** Data shown follows **

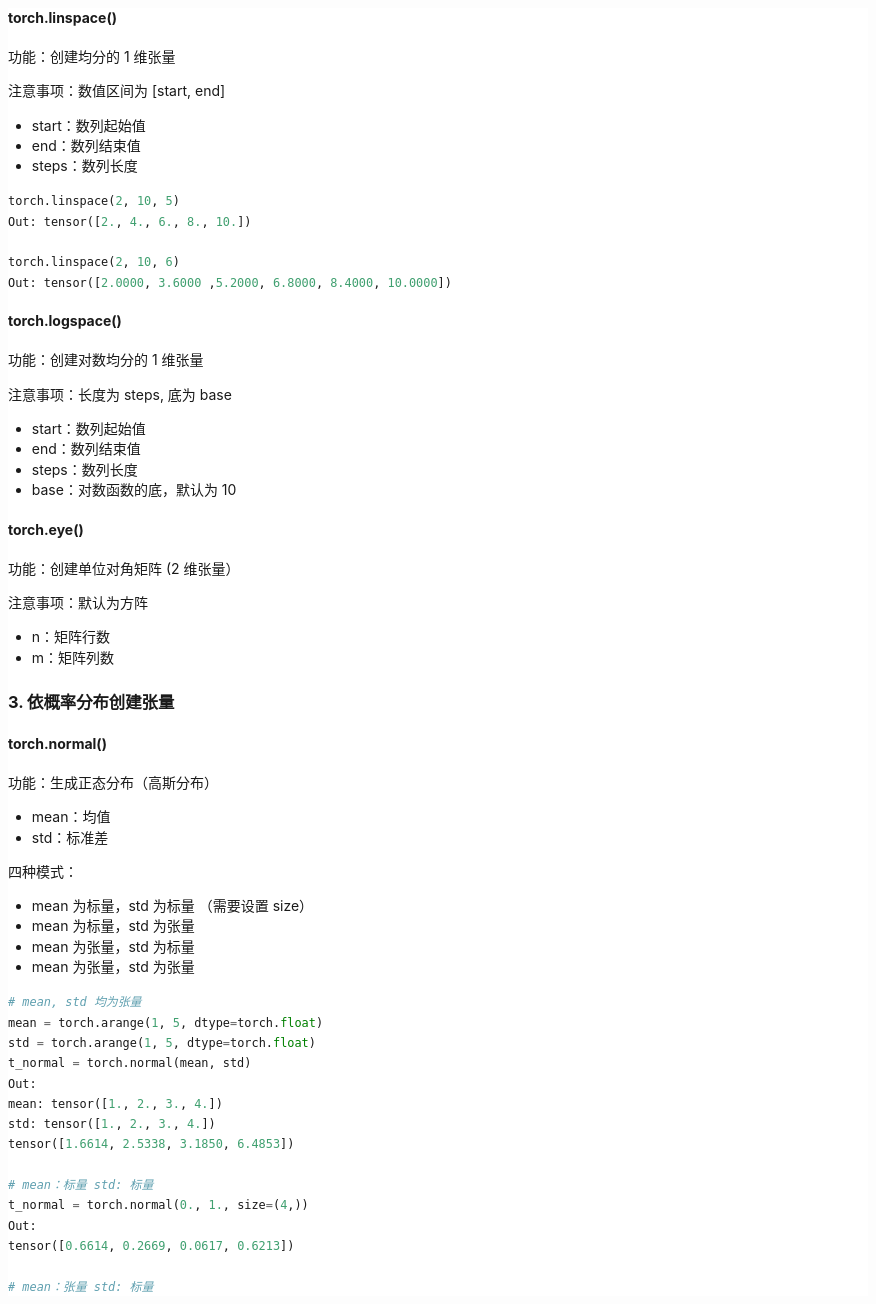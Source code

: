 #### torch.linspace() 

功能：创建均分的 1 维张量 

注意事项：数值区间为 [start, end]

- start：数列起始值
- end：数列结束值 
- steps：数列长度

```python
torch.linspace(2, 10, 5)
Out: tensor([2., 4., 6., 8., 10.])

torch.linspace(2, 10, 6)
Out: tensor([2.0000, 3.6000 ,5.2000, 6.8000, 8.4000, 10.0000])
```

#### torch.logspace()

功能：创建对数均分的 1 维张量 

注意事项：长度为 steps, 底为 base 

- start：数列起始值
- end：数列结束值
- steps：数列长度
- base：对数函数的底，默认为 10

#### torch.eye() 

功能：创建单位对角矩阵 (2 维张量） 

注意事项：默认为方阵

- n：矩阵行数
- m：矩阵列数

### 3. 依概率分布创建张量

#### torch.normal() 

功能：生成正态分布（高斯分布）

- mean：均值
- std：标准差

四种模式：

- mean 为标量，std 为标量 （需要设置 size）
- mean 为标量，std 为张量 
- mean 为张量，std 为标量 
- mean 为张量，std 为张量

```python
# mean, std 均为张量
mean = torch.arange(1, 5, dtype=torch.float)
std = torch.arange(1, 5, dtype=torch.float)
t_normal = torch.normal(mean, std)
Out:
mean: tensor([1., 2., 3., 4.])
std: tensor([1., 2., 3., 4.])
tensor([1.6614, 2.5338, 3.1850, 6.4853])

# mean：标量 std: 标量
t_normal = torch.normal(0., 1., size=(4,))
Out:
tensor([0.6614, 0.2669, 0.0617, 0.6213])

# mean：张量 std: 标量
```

** End of Data shown **
** Data shown follows **

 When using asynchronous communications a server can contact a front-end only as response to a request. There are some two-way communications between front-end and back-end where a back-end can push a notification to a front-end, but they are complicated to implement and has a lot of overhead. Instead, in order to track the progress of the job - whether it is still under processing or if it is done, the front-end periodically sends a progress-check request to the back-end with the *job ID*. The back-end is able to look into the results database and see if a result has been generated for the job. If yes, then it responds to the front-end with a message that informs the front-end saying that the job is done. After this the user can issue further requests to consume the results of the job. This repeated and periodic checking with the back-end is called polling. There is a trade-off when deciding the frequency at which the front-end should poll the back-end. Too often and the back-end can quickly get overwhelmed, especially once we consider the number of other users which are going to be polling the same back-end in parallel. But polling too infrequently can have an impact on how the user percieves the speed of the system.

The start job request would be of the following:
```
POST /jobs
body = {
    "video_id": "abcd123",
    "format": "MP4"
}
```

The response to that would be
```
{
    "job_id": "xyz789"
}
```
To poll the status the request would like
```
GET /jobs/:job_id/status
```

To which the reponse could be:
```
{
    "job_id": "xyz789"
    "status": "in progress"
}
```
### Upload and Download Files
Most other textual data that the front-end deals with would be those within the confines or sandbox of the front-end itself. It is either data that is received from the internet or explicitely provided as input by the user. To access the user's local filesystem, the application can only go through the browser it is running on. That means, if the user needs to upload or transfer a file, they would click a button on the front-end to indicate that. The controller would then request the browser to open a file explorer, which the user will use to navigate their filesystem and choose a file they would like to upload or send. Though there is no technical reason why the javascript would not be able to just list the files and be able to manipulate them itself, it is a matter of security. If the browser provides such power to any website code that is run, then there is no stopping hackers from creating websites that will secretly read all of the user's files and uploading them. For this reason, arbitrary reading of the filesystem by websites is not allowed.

** End of Data shown **

What you are asked to do — Go through the records and gather the lines that hold "arange".

Your response —
mean = torch.arange(1, 5, dtype=torch.float)
std = torch.arange(1, 5, dtype=torch.float)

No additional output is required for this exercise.